[[ ENTRIES SUPPLIED open ]]
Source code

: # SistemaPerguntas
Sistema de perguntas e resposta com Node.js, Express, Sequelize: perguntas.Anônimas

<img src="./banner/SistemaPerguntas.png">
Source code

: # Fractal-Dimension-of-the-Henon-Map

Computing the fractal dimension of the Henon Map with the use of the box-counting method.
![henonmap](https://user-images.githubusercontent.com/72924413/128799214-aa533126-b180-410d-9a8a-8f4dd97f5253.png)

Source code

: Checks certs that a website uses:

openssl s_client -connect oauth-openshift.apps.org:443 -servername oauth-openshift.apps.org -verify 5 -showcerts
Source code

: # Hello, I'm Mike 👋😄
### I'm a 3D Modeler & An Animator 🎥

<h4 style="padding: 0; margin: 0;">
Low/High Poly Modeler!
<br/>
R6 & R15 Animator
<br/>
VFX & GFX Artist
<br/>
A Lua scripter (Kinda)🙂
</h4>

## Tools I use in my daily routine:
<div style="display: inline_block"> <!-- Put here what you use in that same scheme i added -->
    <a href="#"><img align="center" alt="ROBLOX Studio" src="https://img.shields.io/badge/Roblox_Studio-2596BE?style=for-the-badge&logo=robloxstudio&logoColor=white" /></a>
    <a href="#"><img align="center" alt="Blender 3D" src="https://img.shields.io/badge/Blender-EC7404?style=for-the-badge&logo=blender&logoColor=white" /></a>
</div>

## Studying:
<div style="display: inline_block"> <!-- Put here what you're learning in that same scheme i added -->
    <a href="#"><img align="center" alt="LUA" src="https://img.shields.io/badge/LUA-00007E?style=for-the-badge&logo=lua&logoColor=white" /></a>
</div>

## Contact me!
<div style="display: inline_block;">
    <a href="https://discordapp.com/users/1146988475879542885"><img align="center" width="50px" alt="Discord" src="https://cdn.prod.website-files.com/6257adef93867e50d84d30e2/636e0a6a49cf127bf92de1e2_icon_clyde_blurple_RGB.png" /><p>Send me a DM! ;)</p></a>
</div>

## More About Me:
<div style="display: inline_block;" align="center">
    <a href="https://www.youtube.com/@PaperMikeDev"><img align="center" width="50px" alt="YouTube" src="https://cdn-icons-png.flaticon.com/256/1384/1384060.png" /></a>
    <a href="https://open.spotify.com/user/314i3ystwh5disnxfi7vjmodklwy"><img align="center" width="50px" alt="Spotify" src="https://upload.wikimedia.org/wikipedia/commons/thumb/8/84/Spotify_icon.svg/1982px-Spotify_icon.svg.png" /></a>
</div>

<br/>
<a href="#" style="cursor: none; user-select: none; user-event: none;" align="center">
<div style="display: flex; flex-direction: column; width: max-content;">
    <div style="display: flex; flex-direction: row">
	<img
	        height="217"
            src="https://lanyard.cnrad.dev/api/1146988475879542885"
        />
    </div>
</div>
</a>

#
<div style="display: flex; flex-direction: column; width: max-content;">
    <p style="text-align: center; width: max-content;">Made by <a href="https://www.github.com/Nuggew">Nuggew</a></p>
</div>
[[ ENTRIES SUPPLIED closed ]]
### WHAT TO DO:
All of the material above needs to be copied exactly.

### YOUR RESPONSE:
Source code

: # SistemaPerguntas
Sistema de perguntas e resposta com Node.js, Express, Sequelize: perguntas.Anônimas

<img src="./banner/SistemaPerguntas.png">
Source code

: # Fractal-Dimension-of-the-Henon-Map

Computing the fractal dimension of the Henon Map with the use of the box-counting method.
![henonmap](https://user-images.githubusercontent.com/72924413/128799214-aa533126-b180-410d-9a8a-8f4dd97f5253.png)

Source code

: Checks certs that a website uses:

openssl s_client -connect oauth-openshift.apps.org:443 -servername oauth-openshift.apps.org -verify 5 -showcerts
Source code

: # Hello, I'm Mike 👋😄
### I'm a 3D Modeler & An Animator 🎥

<h4 style="padding: 0; margin: 0;">
Low/High Poly Modeler!
<br/>
R6 & R15 Animator
<br/>
VFX & GFX Artist
<br/>
A Lua scripter (Kinda)🙂
</h4>

## Tools I use in my daily routine:
<div style="display: inline_block"> <!-- Put here what you use in that same scheme i added -->
    <a href="#"><img align="center" alt="ROBLOX Studio" src="https://img.shields.io/badge/Roblox_Studio-2596BE?style=for-the-badge&logo=robloxstudio&logoColor=white" /></a>
    <a href="#"><img align="center" alt="Blender 3D" src="https://img.shields.io/badge/Blender-EC7404?style=for-the-badge&logo=blender&logoColor=white" /></a>
</div>

## Studying:
<div style="display: inline_block"> <!-- Put here what you're learning in that same scheme i added -->
    <a href="#"><img align="center" alt="LUA" src="https://img.shields.io/badge/LUA-00007E?style=for-the-badge&logo=lua&logoColor=white" /></a>
</div>

## Contact me!
<div style="display: inline_block;">
    <a href="https://discordapp.com/users/1146988475879542885"><img align="center" width="50px" alt="Discord" src="https://cdn.prod.website-files.com/6257adef93867e50d84d30e2/636e0a6a49cf127bf92de1e2_icon_clyde_blurple_RGB.png" /><p>Send me a DM! ;)</p></a>
</div>

## More About Me:
<div style="display: inline_block;" align="center">
    <a href="https://www.youtube.com/@PaperMikeDev"><img align="center" width="50px" alt="YouTube" src="https://cdn-icons-png.flaticon.com/256/1384/1384060.png" /></a>
    <a href="https://open.spotify.com/user/314i3ystwh5disnxfi7vjmodklwy"><img align="center" width="50px" alt="Spotify" src="https://upload.wikimedia.org/wikipedia/commons/thumb/8/84/Spotify_icon.svg/1982px-Spotify_icon.svg.png" /></a>
</div>

<br/>
<a href="#" style="cursor: none; user-select: none; user-event: none;" align="center">
<div style="display: flex; flex-direction: column; width: max-content;">
    <div style="display: flex; flex-direction: row">
	<img
	        height="217"
            src="https://lanyard.cnrad.dev/api/1146988475879542885"
        />
    </div>
</div>
</a>

#
<div style="display: flex; flex-direction: column; width: max-content;">
    <p style="text-align: center; width: max-content;">Made by <a href="https://www.github.com/Nuggew">Nuggew</a></p>
</div>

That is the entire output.